Stepping into the hot seat

Superintendents need more support for a high-stakes role

This story contains audio components.
To begin, click the yellow play button and continue to scroll.

Lubbock ISD Superintendent Kathy Rollo is standing in the Dupre Elementary cafeteria in the fall of 2021 looking out at a packed house. People are crammed onto bench seats and standing against walls. 

The energy feels tense and on edge. They aren’t going to like what she has to say. 

She delivers the news just as she rehearsed. Lubbock ISD will be closing Dupre due to low enrollment. Students will have the option to attend one of two nearby schools that are better staffed and can offer more services, special programs and extracurricular activities. 

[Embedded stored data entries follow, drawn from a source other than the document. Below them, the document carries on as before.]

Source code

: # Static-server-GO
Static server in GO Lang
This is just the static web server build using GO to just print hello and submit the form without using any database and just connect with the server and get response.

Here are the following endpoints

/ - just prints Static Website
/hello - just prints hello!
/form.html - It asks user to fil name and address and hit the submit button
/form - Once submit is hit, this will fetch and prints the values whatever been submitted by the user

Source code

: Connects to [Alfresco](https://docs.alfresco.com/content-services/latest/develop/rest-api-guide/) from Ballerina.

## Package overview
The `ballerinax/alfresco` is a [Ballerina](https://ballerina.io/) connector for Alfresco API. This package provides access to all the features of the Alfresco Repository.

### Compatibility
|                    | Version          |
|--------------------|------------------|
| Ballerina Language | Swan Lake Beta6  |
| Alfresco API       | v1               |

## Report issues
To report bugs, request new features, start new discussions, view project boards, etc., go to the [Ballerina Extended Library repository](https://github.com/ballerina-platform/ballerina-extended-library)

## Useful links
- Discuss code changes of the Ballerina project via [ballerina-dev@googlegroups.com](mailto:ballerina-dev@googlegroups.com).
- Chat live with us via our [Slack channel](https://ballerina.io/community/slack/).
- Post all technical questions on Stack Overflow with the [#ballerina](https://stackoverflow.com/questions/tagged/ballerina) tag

Immediately, people begin interrupting her presentation and using the Q&A to vent their frustration. 

As the meeting draws to a close, she hears someone scream,

"You are not a woman of integrity!"

To be safe, the police chief pulls her car closer to the door. She rides home with her husband feeling physically shaken. 

She knows the furor isn’t really about Dupre. Candidates running for mayor and school board have staked out school closures as a campaign platform and Dupre got caught in the middle. 

But it's hard not to take it personally. She's spent her entire childhood and most of her adult career in Lubbock ISD. How could anyone question her commitment to doing what's right for the kids in a community she loves? 

Her phone dings. It's a text from Roosevelt Nivens, a superintendent friend from Houston she met through a leadership program at The Holdsworth Center:

She smiles. She doesn't know how she would make it without the support and guidance of her Holdsworth team – the peers in her cohort, her coach, the learning sessions in Austin that give her time and space to practice critical skills like communication. 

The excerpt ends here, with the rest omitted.